> [WHAT TO DO]
Leave the images behind and copy every record exactly.

(Source texts of formatted documents)
____

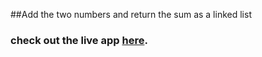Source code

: ##Add the two numbers and return the sum as a linked list

### check out the live app [here](https://priyanka23-brs.github.io/array-assignment/).
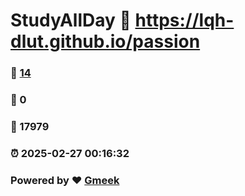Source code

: # StudyAllDay :link: https://lqh-dlut.github.io/passion 
### :page_facing_up: [14](https://lqh-dlut.github.io/passion/tag.html) 
### :speech_balloon: 0 
### :hibiscus: 17979 
### :alarm_clock: 2025-02-27 00:16:32 
### Powered by :heart: [Gmeek](https://github.com/Meekdai/Gmeek)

____

> [THE ANSWER]
Source code

: ##Add the two numbers and return the sum as a linked list

### check out the live app [here](https://priyanka23-brs.github.io/array-assignment/).
Source code

: # StudyAllDay :link: https://lqh-dlut.github.io/passion 
### :page_facing_up: [14](https://lqh-dlut.github.io/passion/tag.html) 
### :speech_balloon: 0 
### :hibiscus: 17979 
### :alarm_clock: 2025-02-27 00:16:32 
### Powered by :heart: [Gmeek](https://github.com/Meekdai/Gmeek)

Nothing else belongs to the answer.